Franz Regensburger's Higher-Order Logic of Computable Functions embedding LCF
in HOL.
(* Title: HOLCF/stream.ML
ID: $Id$
Author: Franz Regensburger
Copyright 1993 Technische Universitaet Muenchen
Lemmas for stream.thy
*)
open Stream;
(* ------------------------------------------------------------------------*)
(* The isomorphisms stream_rep_iso and stream_abs_iso are strict *)
(* ------------------------------------------------------------------------*)
val stream_iso_strict= stream_rep_iso RS (stream_abs_iso RS
(allI RSN (2,allI RS iso_strict)));
val stream_rews = [stream_iso_strict RS conjunct1,
stream_iso_strict RS conjunct2];
(* ------------------------------------------------------------------------*)
(* Properties of stream_copy *)
(* ------------------------------------------------------------------------*)
fun prover defs thm = prove_goalw Stream.thy defs thm
(fn prems =>
[
(cut_facts_tac prems 1),
(asm_simp_tac (HOLCF_ss addsimps
(stream_rews @ [stream_abs_iso,stream_rep_iso])) 1)
]);
val stream_copy =
[
prover [stream_copy_def] "stream_copy[f][UU]=UU",
prover [stream_copy_def,scons_def]
"x~=UU ==> stream_copy[f][scons[x][xs]]= scons[x][f[xs]]"
];
val stream_rews = stream_copy @ stream_rews;
(* ------------------------------------------------------------------------*)
(* Exhaustion and elimination for streams *)
(* ------------------------------------------------------------------------*)
val Exh_stream = prove_goalw Stream.thy [scons_def]
"s = UU | (? x xs. x~=UU & s = scons[x][xs])"
(fn prems =>
[
(simp_tac HOLCF_ss 1),
(rtac (stream_rep_iso RS subst) 1),
(res_inst_tac [("p","stream_rep[s]")] sprodE 1),
(asm_simp_tac (HOLCF_ss addsimps stream_rews) 1),
(asm_simp_tac HOLCF_ss 1),
(res_inst_tac [("p","y")] liftE1 1),
(contr_tac 1),
(rtac disjI2 1),
(rtac exI 1),
(rtac exI 1),
(etac conjI 1),
(asm_simp_tac HOLCF_ss 1)
]);
val streamE = prove_goal Stream.thy
"[| s=UU ==> Q; !!x xs.[|s=scons[x][xs];x~=UU|]==>Q|]==>Q"
(fn prems =>
[
(rtac (Exh_stream RS disjE) 1),
(eresolve_tac prems 1),
(etac exE 1),
(etac exE 1),
(resolve_tac prems 1),
(fast_tac HOL_cs 1),
(fast_tac HOL_cs 1)
]);
(* ------------------------------------------------------------------------*)

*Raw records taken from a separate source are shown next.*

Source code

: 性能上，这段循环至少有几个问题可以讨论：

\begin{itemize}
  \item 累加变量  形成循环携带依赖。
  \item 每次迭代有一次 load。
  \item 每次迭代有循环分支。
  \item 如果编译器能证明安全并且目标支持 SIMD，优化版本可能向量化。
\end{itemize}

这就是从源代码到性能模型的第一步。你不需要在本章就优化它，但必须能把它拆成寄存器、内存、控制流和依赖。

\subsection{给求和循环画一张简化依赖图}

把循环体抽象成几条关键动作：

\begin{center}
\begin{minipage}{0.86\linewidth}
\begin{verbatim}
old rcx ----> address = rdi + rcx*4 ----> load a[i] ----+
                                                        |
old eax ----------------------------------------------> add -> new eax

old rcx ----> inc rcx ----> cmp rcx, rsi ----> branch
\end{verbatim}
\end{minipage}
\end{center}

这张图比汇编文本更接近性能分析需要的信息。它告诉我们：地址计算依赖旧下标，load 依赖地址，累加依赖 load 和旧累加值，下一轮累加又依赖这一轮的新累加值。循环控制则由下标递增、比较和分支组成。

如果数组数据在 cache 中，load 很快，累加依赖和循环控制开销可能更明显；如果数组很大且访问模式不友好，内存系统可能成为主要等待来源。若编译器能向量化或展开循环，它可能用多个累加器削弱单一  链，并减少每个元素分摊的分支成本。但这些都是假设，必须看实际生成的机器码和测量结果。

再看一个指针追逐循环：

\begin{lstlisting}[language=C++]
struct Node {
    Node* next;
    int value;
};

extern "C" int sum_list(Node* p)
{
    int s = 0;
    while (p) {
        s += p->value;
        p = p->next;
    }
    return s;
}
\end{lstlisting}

(* Properties of stream_when *)
(* ------------------------------------------------------------------------*)
fun prover defs thm = prove_goalw Stream.thy defs thm
(fn prems =>
[
(cut_facts_tac prems 1),
(asm_simp_tac (HOLCF_ss addsimps
(stream_rews @ [stream_abs_iso,stream_rep_iso])) 1)
]);
val stream_when = [
prover [stream_when_def] "stream_when[f][UU]=UU",
prover [stream_when_def,scons_def]
"x~=UU ==> stream_when[f][scons[x][xs]]= f[x][xs]"
];
val stream_rews = stream_when @ stream_rews;
(* ------------------------------------------------------------------------*)
(* Rewrites for discriminators and selectors *)

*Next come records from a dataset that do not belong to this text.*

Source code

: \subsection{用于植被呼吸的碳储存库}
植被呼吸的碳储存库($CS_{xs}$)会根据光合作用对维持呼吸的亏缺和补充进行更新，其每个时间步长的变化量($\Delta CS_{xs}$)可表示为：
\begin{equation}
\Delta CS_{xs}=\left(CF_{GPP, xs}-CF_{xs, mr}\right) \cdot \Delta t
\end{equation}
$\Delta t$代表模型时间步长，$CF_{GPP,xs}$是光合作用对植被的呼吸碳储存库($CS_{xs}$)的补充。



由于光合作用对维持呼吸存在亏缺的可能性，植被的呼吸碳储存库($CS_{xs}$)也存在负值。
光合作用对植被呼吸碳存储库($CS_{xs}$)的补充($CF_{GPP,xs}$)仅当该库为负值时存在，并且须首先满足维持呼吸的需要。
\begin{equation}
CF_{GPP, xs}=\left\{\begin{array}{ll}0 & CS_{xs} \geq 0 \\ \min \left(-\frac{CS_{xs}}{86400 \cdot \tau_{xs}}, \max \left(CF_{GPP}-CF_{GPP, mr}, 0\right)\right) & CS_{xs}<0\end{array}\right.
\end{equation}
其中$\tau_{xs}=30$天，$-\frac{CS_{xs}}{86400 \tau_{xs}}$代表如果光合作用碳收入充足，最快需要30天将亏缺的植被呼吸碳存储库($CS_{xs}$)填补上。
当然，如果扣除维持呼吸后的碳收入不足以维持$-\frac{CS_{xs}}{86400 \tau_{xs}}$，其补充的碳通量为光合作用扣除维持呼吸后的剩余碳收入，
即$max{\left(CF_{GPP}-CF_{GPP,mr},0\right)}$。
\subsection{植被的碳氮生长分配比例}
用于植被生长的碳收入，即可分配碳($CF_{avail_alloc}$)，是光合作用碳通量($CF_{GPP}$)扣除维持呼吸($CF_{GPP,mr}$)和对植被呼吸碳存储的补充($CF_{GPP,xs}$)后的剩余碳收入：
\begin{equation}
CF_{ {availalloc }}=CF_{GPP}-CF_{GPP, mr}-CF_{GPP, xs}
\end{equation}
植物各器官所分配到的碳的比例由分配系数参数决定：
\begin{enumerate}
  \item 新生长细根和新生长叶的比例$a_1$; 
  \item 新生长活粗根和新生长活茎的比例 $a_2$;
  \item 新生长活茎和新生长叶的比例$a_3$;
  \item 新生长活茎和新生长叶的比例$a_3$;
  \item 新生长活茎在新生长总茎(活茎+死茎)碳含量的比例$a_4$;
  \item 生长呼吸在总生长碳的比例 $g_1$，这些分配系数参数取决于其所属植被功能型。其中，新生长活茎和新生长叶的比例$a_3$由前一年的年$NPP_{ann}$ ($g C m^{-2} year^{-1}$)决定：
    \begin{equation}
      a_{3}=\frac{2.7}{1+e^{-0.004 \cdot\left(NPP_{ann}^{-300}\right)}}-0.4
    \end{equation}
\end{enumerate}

(* ------------------------------------------------------------------------*)
fun prover defs thm = prove_goalw Stream.thy defs thm
(fn prems =>
[
(simp_tac (HOLCF_ss addsimps stream_rews) 1)
]);
val stream_discsel = [
prover [is_scons_def] "is_scons[UU]=UU",
prover [shd_def] "shd[UU]=UU",
prover [stl_def] "stl[UU]=UU"
];
fun prover defs thm = prove_goalw Stream.thy defs thm
(fn prems =>
[
(cut_facts_tac prems 1),
(asm_simp_tac (HOLCF_ss addsimps stream_rews) 1)
]);
val stream_discsel = [
prover [is_scons_def,shd_def,stl_def] "x~=UU ==> is_scons[scons[x][xs]]=TT",
prover [is_scons_def,shd_def,stl_def] "x~=UU ==> shd[scons[x][xs]]=x",
prover [is_scons_def,shd_def,stl_def] "x~=UU ==> stl[scons[x][xs]]=xs"
] @ stream_discsel;
val stream_rews = stream_discsel @ stream_rews;
(* ------------------------------------------------------------------------*)
(* Definedness and strictness *)
(* ------------------------------------------------------------------------*)

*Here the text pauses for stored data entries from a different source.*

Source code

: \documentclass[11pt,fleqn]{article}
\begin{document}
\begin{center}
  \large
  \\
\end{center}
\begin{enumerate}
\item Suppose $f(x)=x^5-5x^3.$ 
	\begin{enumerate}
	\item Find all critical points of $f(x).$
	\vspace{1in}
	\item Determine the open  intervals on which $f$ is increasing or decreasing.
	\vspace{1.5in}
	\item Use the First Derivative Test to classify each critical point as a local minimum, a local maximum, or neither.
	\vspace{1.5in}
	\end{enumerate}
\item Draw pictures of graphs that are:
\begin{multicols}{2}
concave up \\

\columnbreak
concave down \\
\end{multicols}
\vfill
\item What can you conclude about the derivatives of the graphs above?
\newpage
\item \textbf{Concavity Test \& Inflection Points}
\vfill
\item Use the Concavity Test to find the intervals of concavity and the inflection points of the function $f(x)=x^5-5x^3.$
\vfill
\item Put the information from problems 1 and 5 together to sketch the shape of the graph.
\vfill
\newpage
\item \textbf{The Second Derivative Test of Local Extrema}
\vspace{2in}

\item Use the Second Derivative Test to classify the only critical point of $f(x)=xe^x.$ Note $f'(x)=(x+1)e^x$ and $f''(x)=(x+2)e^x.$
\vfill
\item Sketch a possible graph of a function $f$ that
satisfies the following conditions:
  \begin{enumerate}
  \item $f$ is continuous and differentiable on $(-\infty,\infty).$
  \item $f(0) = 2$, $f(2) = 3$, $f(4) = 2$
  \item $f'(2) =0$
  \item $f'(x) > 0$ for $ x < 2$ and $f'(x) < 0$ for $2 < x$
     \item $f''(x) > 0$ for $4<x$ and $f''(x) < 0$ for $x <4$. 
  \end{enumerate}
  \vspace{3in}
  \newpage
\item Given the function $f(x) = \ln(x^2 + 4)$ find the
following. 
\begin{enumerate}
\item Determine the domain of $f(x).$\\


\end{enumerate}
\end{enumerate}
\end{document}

fun prover contr thm = prove_goal Stream.thy thm
(fn prems =>
[
(res_inst_tac [("P1",contr)] classical3 1),
(simp_tac (HOLCF_ss addsimps stream_rews) 1),
(dtac sym 1),
(asm_simp_tac HOLCF_ss 1),
(simp_tac (HOLCF_ss addsimps (prems @ stream_rews)) 1)
]);
val stream_constrdef = [
prover "is_scons[UU] ~= UU" "x~=UU ==> scons[x][xs]~=UU"
];
fun prover defs thm = prove_goalw Stream.thy defs thm
(fn prems =>
[
(simp_tac (HOLCF_ss addsimps stream_rews) 1)
]);
val stream_constrdef = [
prover [scons_def] "scons[UU][xs]=UU"
] @ stream_constrdef;
val stream_rews = stream_constrdef @ stream_rews;
(* ------------------------------------------------------------------------*)
(* Distinctness wrt. << and = *)
(* ------------------------------------------------------------------------*)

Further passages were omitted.